Exercise requirements
Look below for the line containing "Templates folder split"; from there through the line containing "7. whitematterdetection.html", both lines included, please set down each line exactly and nothing else.

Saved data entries
☆ ☆ ☆ ☆
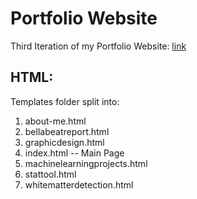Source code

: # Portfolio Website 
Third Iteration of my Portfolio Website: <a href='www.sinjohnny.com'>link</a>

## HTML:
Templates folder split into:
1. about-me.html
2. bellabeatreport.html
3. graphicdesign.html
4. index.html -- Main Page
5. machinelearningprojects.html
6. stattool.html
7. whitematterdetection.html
☆ ☆ ☆ ☆
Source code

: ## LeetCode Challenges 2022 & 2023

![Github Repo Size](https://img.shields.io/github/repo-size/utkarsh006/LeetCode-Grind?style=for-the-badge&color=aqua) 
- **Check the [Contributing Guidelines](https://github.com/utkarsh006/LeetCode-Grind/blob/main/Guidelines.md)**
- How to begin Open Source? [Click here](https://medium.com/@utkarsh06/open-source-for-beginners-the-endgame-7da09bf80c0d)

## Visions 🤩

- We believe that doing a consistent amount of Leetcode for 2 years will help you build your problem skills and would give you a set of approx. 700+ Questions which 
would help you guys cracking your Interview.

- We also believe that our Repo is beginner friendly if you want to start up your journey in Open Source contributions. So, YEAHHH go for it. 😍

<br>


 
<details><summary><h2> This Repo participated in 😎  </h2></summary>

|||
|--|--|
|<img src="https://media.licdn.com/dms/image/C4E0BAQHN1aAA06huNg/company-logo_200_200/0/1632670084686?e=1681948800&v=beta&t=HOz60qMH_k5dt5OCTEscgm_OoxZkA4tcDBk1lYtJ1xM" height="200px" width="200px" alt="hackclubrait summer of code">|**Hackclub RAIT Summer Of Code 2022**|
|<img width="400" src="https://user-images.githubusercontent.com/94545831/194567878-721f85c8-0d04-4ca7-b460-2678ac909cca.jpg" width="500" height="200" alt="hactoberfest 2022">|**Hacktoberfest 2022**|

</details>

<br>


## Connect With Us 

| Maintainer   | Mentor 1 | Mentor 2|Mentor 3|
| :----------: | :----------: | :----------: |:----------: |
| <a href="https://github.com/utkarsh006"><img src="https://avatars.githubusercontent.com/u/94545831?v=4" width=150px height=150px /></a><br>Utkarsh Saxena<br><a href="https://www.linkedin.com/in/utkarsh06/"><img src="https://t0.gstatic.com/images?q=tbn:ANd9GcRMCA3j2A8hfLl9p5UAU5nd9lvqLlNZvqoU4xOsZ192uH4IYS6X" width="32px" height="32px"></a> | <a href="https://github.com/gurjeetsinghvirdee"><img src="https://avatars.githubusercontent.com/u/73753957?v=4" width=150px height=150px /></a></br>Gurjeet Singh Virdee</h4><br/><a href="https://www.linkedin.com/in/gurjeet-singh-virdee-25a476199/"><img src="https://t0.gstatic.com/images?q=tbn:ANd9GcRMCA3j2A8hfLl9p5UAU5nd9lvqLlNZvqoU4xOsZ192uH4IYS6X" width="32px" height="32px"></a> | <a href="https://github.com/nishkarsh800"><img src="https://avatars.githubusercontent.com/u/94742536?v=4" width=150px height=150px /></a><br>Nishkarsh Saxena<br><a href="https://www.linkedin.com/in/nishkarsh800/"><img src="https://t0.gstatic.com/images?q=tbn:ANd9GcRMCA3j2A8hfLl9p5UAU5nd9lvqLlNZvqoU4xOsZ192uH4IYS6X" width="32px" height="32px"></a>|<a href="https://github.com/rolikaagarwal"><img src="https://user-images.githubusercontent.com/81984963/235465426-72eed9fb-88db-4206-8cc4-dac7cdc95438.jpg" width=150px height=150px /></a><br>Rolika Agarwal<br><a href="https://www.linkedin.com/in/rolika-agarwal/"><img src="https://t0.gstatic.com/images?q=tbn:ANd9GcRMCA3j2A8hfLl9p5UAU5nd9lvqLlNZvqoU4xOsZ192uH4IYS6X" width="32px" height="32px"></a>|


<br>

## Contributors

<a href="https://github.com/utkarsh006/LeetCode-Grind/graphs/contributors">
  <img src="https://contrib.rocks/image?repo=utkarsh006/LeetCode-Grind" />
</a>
☆ ☆ ☆ ☆
Answer for this exercise
Templates folder split into:
1. about-me.html
2. bellabeatreport.html
3. graphicdesign.html
4. index.html -- Main Page
5. machinelearningprojects.html
6. stattool.html
7. whitematterdetection.html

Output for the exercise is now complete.